Main difference from PG18's approach: you get complete server isolation (useful for testing migrations, different PG configs, etc.) rather than databases sharing one instance.
Despite all of the complaints in other comments about the use of Claude Code, it looks interesting and I appreciated the video demo you put on the GitHub page.
thanks for sharing its interesting approach. I am not sure why people are complaining most of the software is written with the help of agents these days.
I set this up for my employer many years ago when they migrated to RDS. We kept bumping into issues on production migrations that would wreck things. I decided to do something about it.
The steps were basically:
1. Clone the AWS RDS db - or spin up a new instance from a fresh backup.
2. Get the arn and from that the cname or public IP.

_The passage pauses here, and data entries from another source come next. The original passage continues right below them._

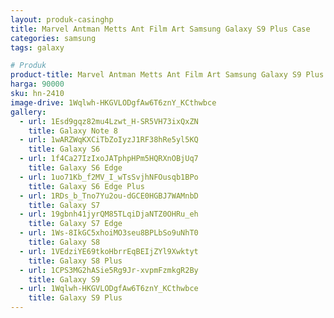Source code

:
 ```yaml
---
layout: produk-casinghp
title: Marvel Antman Metts Ant Film Art Samsung Galaxy S9 Plus Case
categories: samsung
tags: galaxy

# Produk
product-title: Marvel Antman Metts Ant Film Art Samsung Galaxy S9 Plus Case
harga: 90000
sku: hn-2410
image-drive: 1Wqlwh-HKGVLODgfAw6T6znY_KCthwbce
gallery:
  - url: 1Esd9gqz82mu4Lzwt_H-SR5VH73ixQxZN
    title: Galaxy Note 8
  - url: 1wARZWqKXCiTbZoIyzJ1RF38hRe5yl5KQ
    title: Galaxy S6
  - url: 1f4Ca27IzIxoJATphpHPm5HQRXnOBjUq7
    title: Galaxy S6 Edge
  - url: 1uo71Kb_f2MV_I_wTsSvjhNFOusqb1BPo
    title: Galaxy S6 Edge Plus
  - url: 1RDs_b_Tno7Yu2ou-dGCE0HGBJ7WAMnbD
    title: Galaxy S7
  - url: 19gbnh41jyrQM85TLqiDjaNTZ0OHRu_eh
    title: Galaxy S7 Edge
  - url: 1Ws-8IkGC5xhoiMO3seu8BPLbSo9uNhT0
    title: Galaxy S8
  - url: 1VEdziYE69tkoHbrrEqBEIjZYl9Xwktyt
    title: Galaxy S8 Plus
  - url: 1CPS3MG2hASie5Rg9Jr-xvpmFzmkgR2By
    title: Galaxy S9
  - url: 1Wqlwh-HKGVLODgfAw6T6znY_KCthwbce
    title: Galaxy S9 Plus
---
```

3. Plug that into the DB connection in your app
4. Run the migration on pseudo prod.
This helped up catch many bugs that were specific to production db or data quirks and would never haven been caught locally or even in CI.
Then I created a simple ruby script to automate the above and threw it into our integrity checks before any deployment. Last I heard they were still using that script I wrote in 2016!
I love those "migration only fails in prod because of data quirks" bugs. They are the freaking worst. Have called off releases in the past because of it.
Really interesting article, I didn't know that the template cloning strategy was configurable. Huge fan of template cloning in general; I've used Neon to do it for "live" integration environments, and I have a golang project https://github.com/peterldowns/pgtestdb that uses templates to give you ~unit-test-speed integration tests that each get their own fully-schema-migrated Postgres database.
Back in the day (2013?) I worked at a startup where the resident Linux guru had set up "instant" staging environment databases with btrfs. Really cool to see the same idea show up over and over with slightly different implementations. Speed and ease of cloning/testing is a real advantage for Postgres and Sqlite, I wish it were possible to do similar things with Clickhouse, Mysql, etc.
For anyone looking for a simple GUI for local testing/development of Postgres based applications. I built a tool a few years ago that simplifies the process: https://github.com/BenjaminFaal/pgtt
Is this basically using templates as "snapshots", and making it easy to go back and forth between them? Little hard to tell from the README but something like that would be useful to me and my team: right now it's a pain to iterate on sql migrations, and I think this would help.
Uff, I had no idea that Postgres v15 introduced WAL_LOG and changed the defaults from FILE_COPY. For (parallel CI) test envs, it make so much sense to switch back to the FILE_COPY strategy ... and I previously actually relied on that behavior.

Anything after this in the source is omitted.